Álex Pérez

Personal information
- Full name: Alejandro Pérez Adam
- Date of birth: 10 May 2006 (age 20)
- Place of birth: Madrid, Spain
- Height: 1.93 m (6 ft 4 in)
- Position: Centre-back

Team information
- Current team: Kalamata
- Number: 3

Youth career
- 0000–2022: Rayo Vallecano
- 2022–2024: Betis
- 2024–2025: → Inter Milan (loan)
- 2025–2026: → Torino (loan)

Senior career*
- Years: Team / Apps / (Gls)
- 2024–2026: Betis B / 7 / (1)
- 2024–2025: → Inter Milan (loan) / 0 / (0)
- 2026–: Kalamata / 0 / (0)

= Álex Pérez (footballer, born 2006) =

Spanish footballer

Alejandro "Álex" Pérez Adam (born 10 May 2006) is a Spanish professional footballer who plays as a centre-back for Super League Greece club Kalamata.

==Club career==
Pérez started his career with Rayo Vallecano before joining the youth academy of Real Betis in the summer of 2022.

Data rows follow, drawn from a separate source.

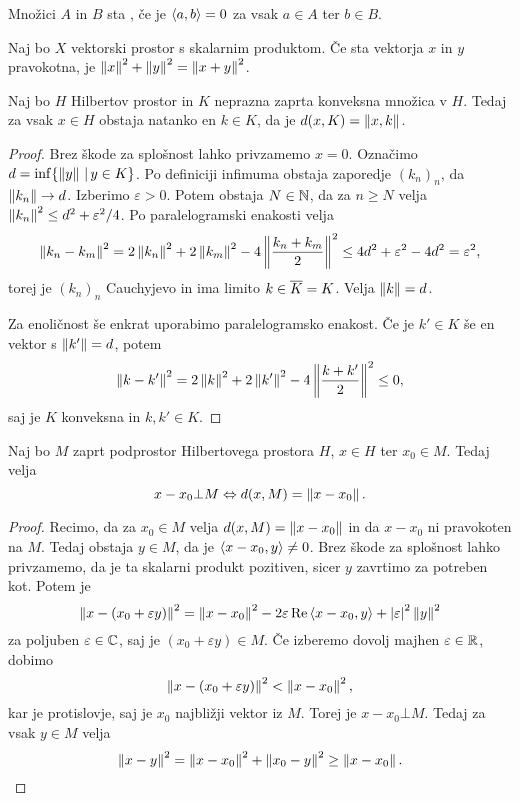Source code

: \begin{definicija}
  Množici $A$ in $B$ sta , če je $\left< a,b \right> = 0$ za vsak $a \in
  A$ ter $b \in B$.
\end{definicija}

\begin{izrek}[Pitagora]
  Naj bo $X$ vektorski prostor s skalarnim produktom.
  Če sta vektorja $x$ in $y$ pravokotna, je $\left\lVert x\right\rVert^2 + \left\lVert y\right\rVert^2 =
  \left\lVert x+y\right\rVert^2$.
\end{izrek}

\begin{izrek}
  Naj bo $H$ Hilbertov prostor in $K$ neprazna zaprta konveksna množica v $H$.
  Tedaj za vsak $x \in H$ obstaja natanko en $k \in K$, da je $d(x,K) =
  \left\lVert x,k\right\rVert$.
\end{izrek}

\begin{proof}
  Brez škode za splošnost lahko privzamemo $x = 0$.
  Označimo $d = \inf \{\left\lVert y\right\rVert \,|\, y \in K\}$.
  Po definiciji infimuma obstaja zaporedje $(k_n)_n$, da $\left\lVert k_n\right\rVert \to d$.
  Izberimo $\varepsilon > 0$.
  Potem obstaja $N \in \mathbb{N}$, da za $n \ge N$ velja $\left\lVert k_n\right\rVert^2 \le d^2 +
  \varepsilon^2 /4$.
  Po paralelogramski enakosti velja
  \[
	\left\lVert k_n - k_m\right\rVert^2 = 2 \left\lVert k_n\right\rVert^2 + 2 \left\lVert k_m\right\rVert^2 - 4 \left\lVert\frac{k_n +
		k_m}{2}\right\rVert^2
	\le 4 d^2 + \varepsilon^2 - 4 d^2 = \varepsilon^2,
  \]
  torej je $(k_n)_n$ Cauchyjevo in ima limito $k \in \overline{K} = K$.
  Velja $\left\lVert k\right\rVert = d$.

  Za enoličnost še enkrat uporabimo paralelogramsko enakost.
  Če je $k' \in K$ še en vektor s $\left\lVert k'\right\rVert = d$, potem
  \[
	\left\lVert k-k'\right\rVert^2 = 2 \left\lVert k\right\rVert^2 + 2 \left\lVert k'\right\rVert^2 - 4 \left\lVert\frac{k+k'}{2}\right\rVert^2 \le 0,
  \]
  saj je $K$ konveksna in $k, k' \in K$.
\end{proof}

\begin{izrek}
  Naj bo $M$ zaprt podprostor Hilbertovega prostora $H$, $x \in H$ ter $x_0 \in
  M$.
  Tedaj velja
  \[
	x - x_0 \bot M \Leftrightarrow d(x,M) = \left\lVert x-x_0\right\rVert.
  \]
\end{izrek}

\begin{proof}
  Recimo, da za $x_0 \in M$ velja $d(x,M) = \left\lVert x-x_0\right\rVert$ in da $x - x_0$ ni
  pravokoten na $M$.
  Tedaj obstaja $y \in M$, da je $\left< x - x_0, y \right> \ne 0$.
  Brez škode za splošnost lahko privzamemo, da je ta skalarni produkt pozitiven,
  sicer $y$ zavrtimo za potreben kot.
  Potem je
  \[
	\left\lVert x - (x_0 + \varepsilon y)\right\rVert^2 = \left\lVert x - x_0\right\rVert^2 -
	2 \varepsilon \operatorname{Re} \left< x - x_0, y \right> + \left| \varepsilon \right|^2 \left\lVert y\right\rVert^2
  \]
  za poljuben $\varepsilon \in \mathbb{C}$, saj je $(x_0 + \varepsilon y) \in M$.
  Če izberemo dovolj majhen $\varepsilon \in \mathbb{R}$, dobimo
  \[
	\left\lVert x - (x_0 + \varepsilon y)\right\rVert^2 < \left\lVert x - x_0\right\rVert^2,
  \]
  kar je protislovje, saj je $x_0$ najbližji vektor iz $M$.
  Torej je $x - x_0 \bot M$.
  Tedaj za vsak $y \in M$ velja
  \[
	\left\lVert x-y\right\rVert^2 = \left\lVert x-x_0\right\rVert^2 + \left\lVert x_0 - y\right\rVert^2 \ge \left\lVert x - x_0\right\rVert.
	\qedhere
  \]
\end{proof}

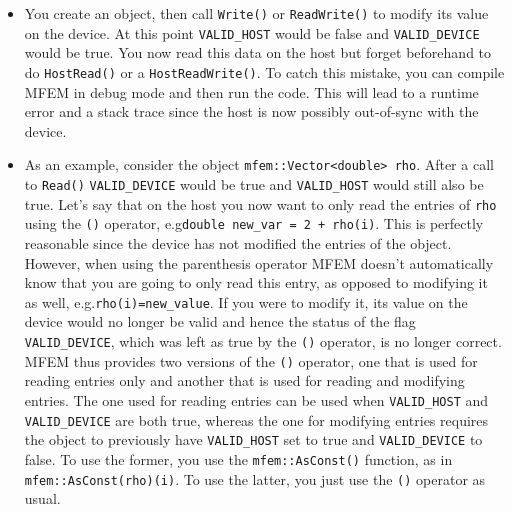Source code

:\documentclass[a4paper,11pt]{article}
\begin{document}
\begin{itemize}
    \item You create an object, then call \texttt{Write()} or \texttt{ReadWrite()} to modify its value on the device. At this point \texttt{VALID\_HOST} would be false and \texttt{VALID\_DEVICE} would be true. You now read this data on the host but forget beforehand to do \texttt{HostRead()} or a \texttt{HostReadWrite()}. To catch this mistake, you can compile MFEM in debug mode and then run the code. This will lead to a runtime error and a stack trace since the host is now possibly out-of-sync with the device. 
    
    \item As an example, consider the object \texttt{mfem::Vector<double> rho}. After a call to \texttt{Read()} \texttt{VALID\_DEVICE} would be true and \texttt{VALID\_HOST} would still also be true. Let's say that on the host you now want to only read the entries of \texttt{rho} using the \texttt{()} operator, e.g\@ \texttt{double new\_var = 2 + rho(i)}. This is perfectly reasonable since the device has not modified the entries of the object. However, when using the parenthesis operator MFEM doesn't automatically know that you are going to only read this entry, as opposed to modifying it as well, e.g.\@ \texttt{rho(i)=new\_value}. If you were to modify it, its value on the device would no longer be valid and hence the status of the flag \texttt{VALID\_DEVICE}, which was left as true by the \texttt{()} operator, is no longer correct. MFEM thus provides two versions of the \texttt{()} operator, one that is used for reading entries only and another that is used for reading and modifying entries. The one used for reading entries can be used when \texttt{VALID\_HOST} and \texttt{VALID\_DEVICE} are both true, whereas the one for modifying entries requires the object to previously have \texttt{VALID\_HOST} set to true and \texttt{VALID\_DEVICE} to false. To use the former, you use the \texttt{mfem::AsConst()} function, as in \texttt{mfem::AsConst(rho)(i)}. To use the latter, you just use the \texttt{()} operator as usual.
\end{itemize}    

\end{document}

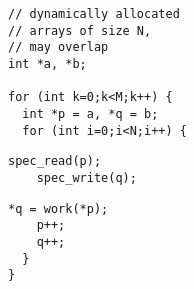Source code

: \begin{lstlisting}[morekeywords={g_qCount},belowskip=0pt, name=ver2a]
// dynamically allocated 
// arrays of size N,
// may overlap
int *a, *b;

for (int k=0;k<M;k++) {
  int *p = a, *q = b;
  for (int i=0;i<N;i++) {
\end{lstlisting}

\begin{lstlisting}[aboveskip=0pt,belowskip=0pt,backgroundcolor=\color{lightgray},
firstnumber=auto, name=ver2a]
    spec_read(p);
    spec_write(q);
\end{lstlisting}

\begin{lstlisting}[aboveskip=0pt,belowskip=0pt, firstnumber=auto, name=ver2a]
    *q = work(*p);
    p++;
    q++;
  }
}
\end{lstlisting}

On 13 January 2024, Pérez made his senior debut for Betis reserve team in a 1–1 draw against Cádiz Mirandilla. On 28 January 2024, Pérez scored his first goal, the equaliser in a 1–1 draw against Racing Cartagena MM.

On 19 July 2024, Pérez joined Serie A club Inter Milan on a season-long loan with an option to buy for a reported fee of €500,000. He was assigned to the under-20 squad.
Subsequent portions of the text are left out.